Donald Trump has spent the entire festive period being haunted by ghosts who have showed him his past, present and future.
The supernatural activity began for the US President on Christmas Eve, with a horrible ghostly vision of his former employee Michael Flynn, weighed down by heavy chains, money boxes and pictures of Vladimir Putin.
Flynn warned Trump that he would be visited by three ghosts throughout Christmas night and that if he did not listen to them then he would suffer a similar fate to the unfortunate former National Security Adviser.
Dismissing Flynn as fake news, Trump shrugged it off and prepared for bed.
But he was soon abruptly awoken by a ghostly Arnold Schwarzenegger.
Trump believed that the Terminator star had finally shown up to apologise for ruining The Apprentice, but in fact he was there to whisk him through his past to show him his dodgy financial dealings and sleazy advances on married women.
However, Trump seemed to be invigorated by the trip and returned soundly to sleep.
But his rest was short-lived, as the ghost of Richard Nixon was soon groaning at the bottom of his Egyptian bedding.
“You must stop this, Donald – these dealings with Russia, your hateful condemnation of those who do not share your views and simply making stuff up about massacres at Bowling Green,” wailed the ghost of Nixon.
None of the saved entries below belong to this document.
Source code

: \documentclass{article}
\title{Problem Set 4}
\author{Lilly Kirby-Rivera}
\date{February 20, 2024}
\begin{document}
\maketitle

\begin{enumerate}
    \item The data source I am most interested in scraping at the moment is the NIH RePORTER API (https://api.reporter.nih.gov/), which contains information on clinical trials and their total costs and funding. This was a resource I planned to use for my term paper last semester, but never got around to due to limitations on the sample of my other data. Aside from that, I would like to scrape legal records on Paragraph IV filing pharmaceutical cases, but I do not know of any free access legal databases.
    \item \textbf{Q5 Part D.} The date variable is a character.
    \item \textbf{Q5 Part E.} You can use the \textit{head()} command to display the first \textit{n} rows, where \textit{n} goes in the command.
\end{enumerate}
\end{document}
“And failing that, do not let any British guy interview you on live television.”
But Trump just reassured Nixon that if any more accusations arose, he would simply sack somebody like Steve Bannon.
Kim Jong-un was the final spectre to appear to Trump as he showed him his future of a nuclear wasteland and apocalypse.
Finally, the President saw the error of his ways.
“I’ve seen my future now and I have to say it’s clear to me what I must do,” explained an enlightened Trump.
“I need to blow that short fat guy up before he does the same to me. I’ve been far too forgiving so far!”